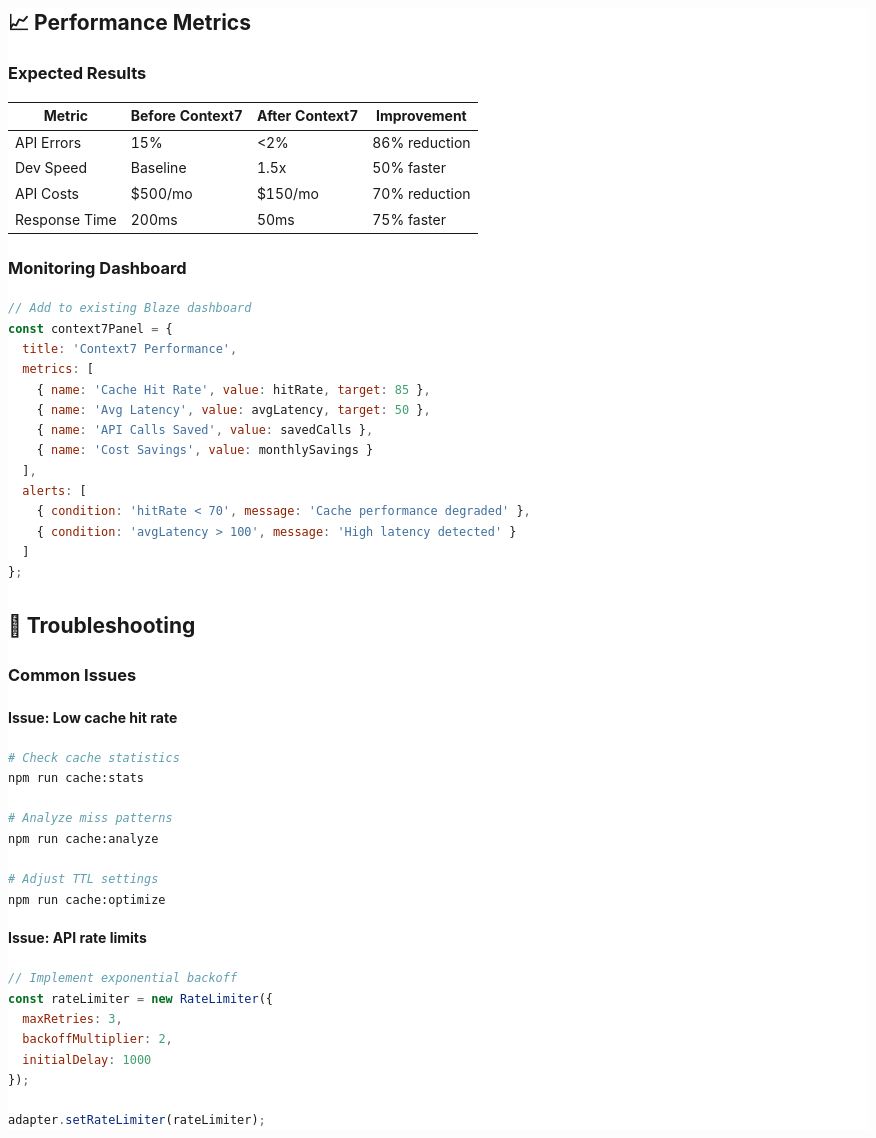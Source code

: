 
## 📈 Performance Metrics

### Expected Results
| Metric | Before Context7 | After Context7 | Improvement |
|--------|-----------------|----------------|-------------|
| API Errors | 15% | <2% | 86% reduction |
| Dev Speed | Baseline | 1.5x | 50% faster |
| API Costs | $500/mo | $150/mo | 70% reduction |
| Response Time | 200ms | 50ms | 75% faster |

### Monitoring Dashboard
```javascript
// Add to existing Blaze dashboard
const context7Panel = {
  title: 'Context7 Performance',
  metrics: [
    { name: 'Cache Hit Rate', value: hitRate, target: 85 },
    { name: 'Avg Latency', value: avgLatency, target: 50 },
    { name: 'API Calls Saved', value: savedCalls },
    { name: 'Cost Savings', value: monthlySavings }
  ],
  alerts: [
    { condition: 'hitRate < 70', message: 'Cache performance degraded' },
    { condition: 'avgLatency > 100', message: 'High latency detected' }
  ]
};
```

## 🚨 Troubleshooting

### Common Issues

#### Issue: Low cache hit rate
```bash
# Check cache statistics
npm run cache:stats

# Analyze miss patterns
npm run cache:analyze

# Adjust TTL settings
npm run cache:optimize
```

#### Issue: API rate limits
```javascript
// Implement exponential backoff
const rateLimiter = new RateLimiter({
  maxRetries: 3,
  backoffMultiplier: 2,
  initialDelay: 1000
});

adapter.setRateLimiter(rateLimiter);
```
::::::
** EXERCISE DESCRIPTION **
Scan the material above and copy every line that holds the string "avgLatency".

** ANSWER BELOW **
    { name: 'Avg Latency', value: avgLatency, target: 50 },
    { condition: 'avgLatency > 100', message: 'High latency detected' }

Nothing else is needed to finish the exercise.